Friday, April 15, 2011

A letter

Dear May 4th,

I don’t know how much longer I’ll be able to hold up.  If you and your friend Taiwan (island country formerly part of China, not the little black boy in my 1st grade class) could please hurry, I’d be forever grateful.

I’m sure this is common place for parents.  But I’m not a parent.  I don’t even have a dog.  Or a goldfish.  I’m sure you’ve heard by now:  It was a long day.  Well, it was more like one class...and there were only 9 students...but still.  It was 9 FIRST GRADE students. 

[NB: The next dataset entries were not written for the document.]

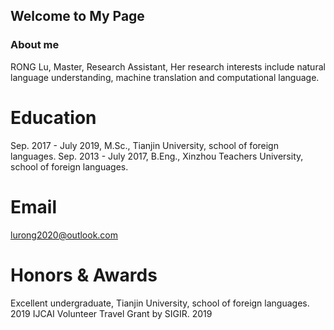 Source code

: ## Welcome to My Page

### About me

RONG Lu, Master, Research Assistant, Her research interests include natural language understanding, machine translation and computational language.

# Education
Sep. 2017 - July 2019, M.Sc., Tianjin University, school of foreign languages.
Sep. 2013 - July 2017, B.Eng., Xinzhou Teachers University, school of foreign languages.

# Email
lurong2020@outlook.com

# Honors & Awards
Excellent undergraduate, Tianjin University, school of foreign languages. 2019
IJCAI Volunteer Travel Grant by SIGIR. 2019
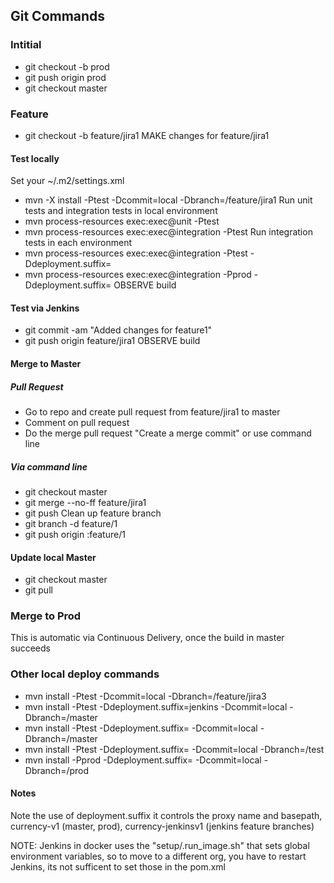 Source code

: ## Git Commands

### Intitial
* git checkout -b prod
* git push origin prod
* git checkout master

### Feature
* git checkout -b feature/jira1
MAKE changes for feature/jira1

#### Test locally
Set your ~/.m2/settings.xml
* mvn -X install -Ptest -Dcommit=local -Dbranch=/feature/jira1 
Run unit tests and integration tests in local environment
* mvn process-resources exec:exec@unit -Ptest
* mvn process-resources exec:exec@integration -Ptest
Run integration tests in each environment
* mvn process-resources exec:exec@integration -Ptest -Ddeployment.suffix=
* mvn process-resources exec:exec@integration -Pprod -Ddeployment.suffix=
OBSERVE build

#### Test via Jenkins
* git commit -am  "Added changes for feature1"
* git push origin feature/jira1
OBSERVE build

#### Merge to Master
##### Pull Request
* Go to repo and create pull request from feature/jira1 to master
* Comment on pull request
* Do the merge pull request "Create a merge commit" or use command line

##### Via command line
* git checkout master
* git merge --no-ff feature/jira1
* git push
Clean up feature branch
* git branch -d feature/1
* git push origin :feature/1

#### Update local Master
* git checkout master
* git pull

### Merge to Prod
This is automatic via Continuous Delivery, once the build in master succeeds

### Other local deploy commands
* mvn install -Ptest -Dcommit=local -Dbranch=/feature/jira3
* mvn install -Ptest -Ddeployment.suffix=jenkins -Dcommit=local -Dbranch=/master
* mvn install -Ptest -Ddeployment.suffix= -Dcommit=local -Dbranch=/master
* mvn install -Ptest -Ddeployment.suffix= -Dcommit=local -Dbranch=/test
* mvn install -Pprod -Ddeployment.suffix= -Dcommit=local -Dbranch=/prod

#### Notes

Note the use of deployment.suffix it controls the proxy name and basepath, currency-v1 (master, prod), currency-jenkinsv1 (jenkins feature branches)

NOTE: Jenkins in docker uses the "setup/.run_image.sh" that sets global environment variables, so to move to a different org, you have to restart Jenkins, its not sufficent to set those in the pom.xml
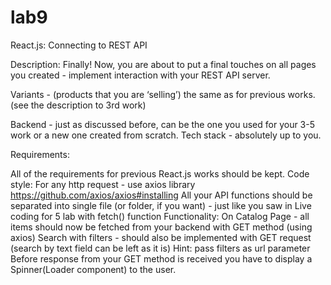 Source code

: # lab9

React.js: Connecting to REST API

Description: Finally! Now, you are about to put a final touches on all pages you created - implement interaction with your REST API server.


Variants -  (products that you are ‘selling’) the same as for previous works. (see the description to 3rd work)


Backend - just as discussed before, can be the one you used for your 3-5 work or a new one created from scratch. Tech stack - absolutely up to you.

Requirements:

All of the requirements for previous React.js works should be kept.
Code style:
For any http request - use axios library
https://github.com/axios/axios#installing
All your API functions should be separated into single file (or folder, if you want) - just like you saw in Live coding for 5 lab with fetch() function
Functionality:
On Catalog Page - all items should now be fetched from your backend with GET method (using axios)
Search with filters - should also be implemented with GET request (search by text field can be left as it is)
Hint: pass filters as url parameter
Before response from your GET method is received you have to display a Spinner(Loader component) to the user. 
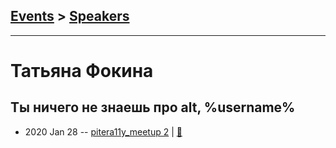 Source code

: ## [Events](../README.md) > [Speakers](../speakers.md)
---

# Татьяна Фокина

## Ты ничего не знаешь про alt, %username%
- 2020 Jan 28 -- [pitera11y_meetup 2](https://www.youtube.com/watch?v=bEj3qur8vjU)  | [:notebook:](https://pitercss.ru/a11y/2/pres/you-dont-know-alt.pdf)  
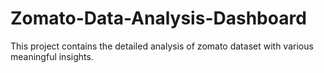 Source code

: # Zomato-Data-Analysis-Dashboard
This project contains the detailed analysis of zomato dataset with various meaningful insights. 
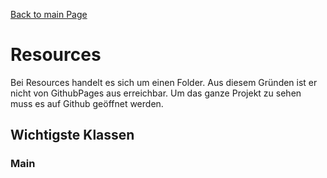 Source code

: [Back to main Page](./../../../README.md)

# Resources
Bei Resources handelt es sich um einen Folder. Aus diesem Gründen ist er nicht von GithubPages aus erreichbar. Um das ganze Projekt zu sehen muss es auf Github geöffnet werden.

## Wichtigste Klassen

### Main
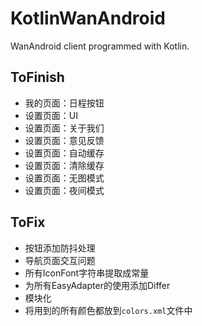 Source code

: # KotlinWanAndroid
WanAndroid client programmed with Kotlin.

## ToFinish
* 我的页面：日程按钮
* 设置页面：UI
* 设置页面：关于我们
* 设置页面：意见反馈
* 设置页面：自动缓存
* 设置页面：清除缓存
* 设置页面：无图模式
* 设置页面：夜间模式

## ToFix
* 按钮添加防抖处理
* 导航页面交互问题
* 所有IconFont字符串提取成常量
* 为所有EasyAdapter的使用添加Differ
* 模块化
* 将用到的所有颜色都放到`colors.xml`文件中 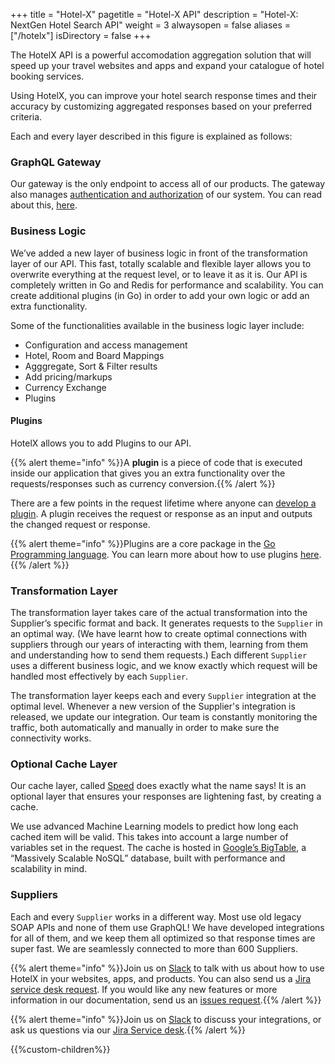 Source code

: +++
title = "Hotel-X"
pagetitle = "Hotel-X API"
description = "Hotel-X: NextGen Hotel Search API"
weight = 3
alwaysopen = false
aliases = ["/hotelx"]
isDirectory = false
+++

The HotelX API is a powerful accomodation aggregation solution that will speed up your travel websites and apps and expand your catalogue of hotel booking services.

Using HotelX, you can improve your hotel search response times and their accuracy by customizing aggregated responses based on your preferred criteria.   

Each and every layer described in this figure is explained as follows:

### GraphQL Gateway

Our gateway is the only endpoint to access all of our products. The gateway also manages [authentication and authorization](/travelgatex/security/overview/) of our system. You can read about this, [here](http://docs.travelgatex.com/travelgatex/overview/).

### Business Logic

We’ve added a new layer of business logic in front of the transformation layer of our API. This fast, totally scalable and flexible layer allows you to overwrite everything at the request level, or to leave it as it is. Our API is completely written in Go and Redis for performance and scalability. You can create additional plugins (in Go) in order to add your own logic or add an extra functionality.

Some of the functionalities available in the business logic layer include:

* Configuration and access management 
* Hotel, Room and Board Mappings 
* Agggregate, Sort & Filter results 
* Add pricing/markups 
* Currency Exchange 
* Plugins 


#### Plugins

HotelX allows you to add Plugins to our API. 

{{% alert theme="info" %}}A **plugin** is a piece of code that is executed inside our application that gives you an extra functionality over the requests/responses such as currency conversion.{{% /alert %}}

There are a few points in the request lifetime where anyone can [develop a plugin](/hotel-x/plugins/). A plugin receives the request or response as an input and outputs the changed request or response. 

{{% alert theme="info" %}}Plugins are a core package in the [Go Programming language](https://golang.org/). 
You can learn more about how to use plugins [here](https://golang.org/pkg/plugin/).{{% /alert %}}

### Transformation Layer

The transformation layer takes care of the actual transformation into the Supplier’s specific format and back. It generates requests to the `Supplier` in an optimal way. (We have learnt how to create optimal connections with suppliers through our years of interacting with them, learning from them and understanding how to send them requests.) Each different `Supplier` uses a different business logic, and we know exactly which request will be handled most effectively by each `Supplier`.

The transformation layer keeps each and every `Supplier` integration at the optimal level. Whenever a new version of the Supplier's integration is released, we update our integration. Our team is constantly monitoring the traffic, both automatically and manually in order to make sure the connectivity works.

### Optional Cache Layer

Our cache layer, called [Speed](https://www.travelgatex.com/products/speed.html) does exactly what the name says! It is an optional layer that ensures your responses are lightening fast, by creating a cache. 

We use advanced Machine Learning models to predict how long each cached item will be valid. This takes into account a large number of variables set in the request. The cache is hosted in [Google’s BigTable](https://cloud.google.com/bigtable/), a “Massively Scalable NoSQL” database, built with performance and scalability in mind.

### Suppliers

Each and every `Supplier` works in a different way. Most use old legacy SOAP APIs and none of them use GraphQL! We have developed integrations for all of them, and we keep them all optimized so that response times are super fast. We are seamlessly connected to more than 600 Suppliers.

{{% alert theme="info" %}}Join us on [Slack](https://slack.travelgatex.com/) to talk with us about how to use HotelX in your websites, apps, and products. 
You can also send us a [Jira service desk request](https://xmltravelgate.atlassian.net/servicedesk/customer/portal/7). 
If you would like any new features or more information in our documentation, send us an [issues request](https://github.com/travelgateX/Issue-tracker).{{% /alert %}}


{{% alert theme="info" %}}Join us on [Slack](https://slack.travelgatex.com/) to discuss your integrations, or ask us questions via our [Jira Service desk](https://xmltravelgate.atlassian.net/servicedesk/customer/portal/7).{{% /alert %}}

{{%custom-children%}}
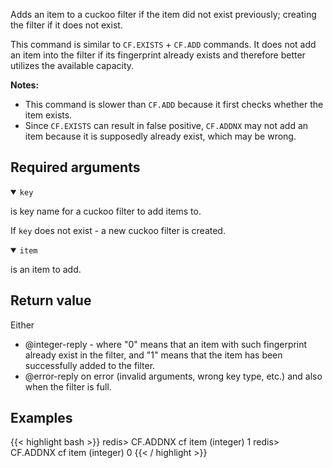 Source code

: Adds an item to a cuckoo filter if the item did not exist previously; creating the filter if it does not exist.

This command is similar to `CF.EXISTS` + `CF.ADD` commands. It does not add an item into the filter if its fingerprint already exists and therefore better utilizes the available capacity.

<note><b>Notes:</b>

- This command is slower than `CF.ADD` because it first checks whether the item exists.
- Since `CF.EXISTS` can result in false positive, `CF.ADDNX` may not add an item because it is supposedly already exist, which may be wrong.

</note>

## Required arguments

<details open><summary><code>key</code></summary>

is key name for a cuckoo filter to add items to.

If `key` does not exist - a new cuckoo filter is created.
</details>

<details open><summary><code>item</code></summary>

is an item to add.
</details>

## Return value

Either

- @integer-reply - where "0" means that an item with such fingerprint already exist in the filter, and "1" means that the item has been successfully added to the filter.
- @error-reply on error (invalid arguments, wrong key type, etc.) and also when the filter is full.

## Examples

{{< highlight bash >}}
redis> CF.ADDNX cf item
(integer) 1
redis> CF.ADDNX cf item
(integer) 0
{{< / highlight >}}
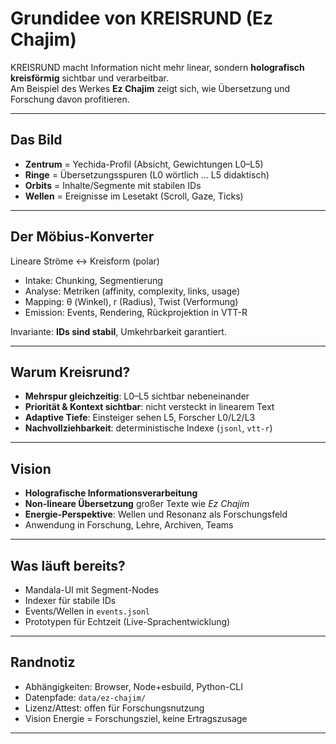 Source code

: # Grundidee von KREISRUND (Ez Chajim)

KREISRUND macht Information nicht mehr linear, sondern **holografisch kreisförmig** sichtbar und verarbeitbar.  
Am Beispiel des Werkes **Ez Chajim** zeigt sich, wie Übersetzung und Forschung davon profitieren.

---

## Das Bild

- **Zentrum** = Yechida-Profil (Absicht, Gewichtungen L0–L5)  
- **Ringe** = Übersetzungsspuren (L0 wörtlich … L5 didaktisch)  
- **Orbits** = Inhalte/Segmente mit stabilen IDs  
- **Wellen** = Ereignisse im Lesetakt (Scroll, Gaze, Ticks)  

---

## Der Möbius-Konverter

Lineare Ströme ↔ Kreisform (polar)  
- Intake: Chunking, Segmentierung  
- Analyse: Metriken (affinity, complexity, links, usage)  
- Mapping: θ (Winkel), r (Radius), Twist (Verformung)  
- Emission: Events, Rendering, Rückprojektion in VTT-R  

Invariante: **IDs sind stabil**, Umkehrbarkeit garantiert.

---

## Warum Kreisrund?

- **Mehrspur gleichzeitig**: L0–L5 sichtbar nebeneinander  
- **Priorität & Kontext sichtbar**: nicht versteckt in linearem Text  
- **Adaptive Tiefe**: Einsteiger sehen L5, Forscher L0/L2/L3  
- **Nachvollziehbarkeit**: deterministische Indexe (`jsonl`, `vtt-r`)  

---

## Vision

- **Holografische Informationsverarbeitung**  
- **Non-lineare Übersetzung** großer Texte wie *Ez Chajim*  
- **Energie-Perspektive**: Wellen und Resonanz als Forschungsfeld  
- Anwendung in Forschung, Lehre, Archiven, Teams  

---

## Was läuft bereits?

- Mandala-UI mit Segment-Nodes  
- Indexer für stabile IDs  
- Events/Wellen in `events.jsonl`  
- Prototypen für Echtzeit (Live-Sprachentwicklung)  

---

## Randnotiz

- Abhängigkeiten: Browser, Node+esbuild, Python-CLI  
- Datenpfade: `data/ez-chajim/`  
- Lizenz/Attest: offen für Forschungsnutzung  
- Vision Energie = Forschungsziel, keine Ertragszusage  

---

Today was warm.  Beautiful actually.  Good enough to wear short sleeves for the first time of the year...Mistake #1.  The children have never seen hair on someone’s arm before, much less the hair of two burly grown men that is growing on my arms.    They love to touch it.  And laugh at it.  And dance around doing gorilla impressions.  I’m pretty much a walking Freak Show.  There’s no English lesson happening here.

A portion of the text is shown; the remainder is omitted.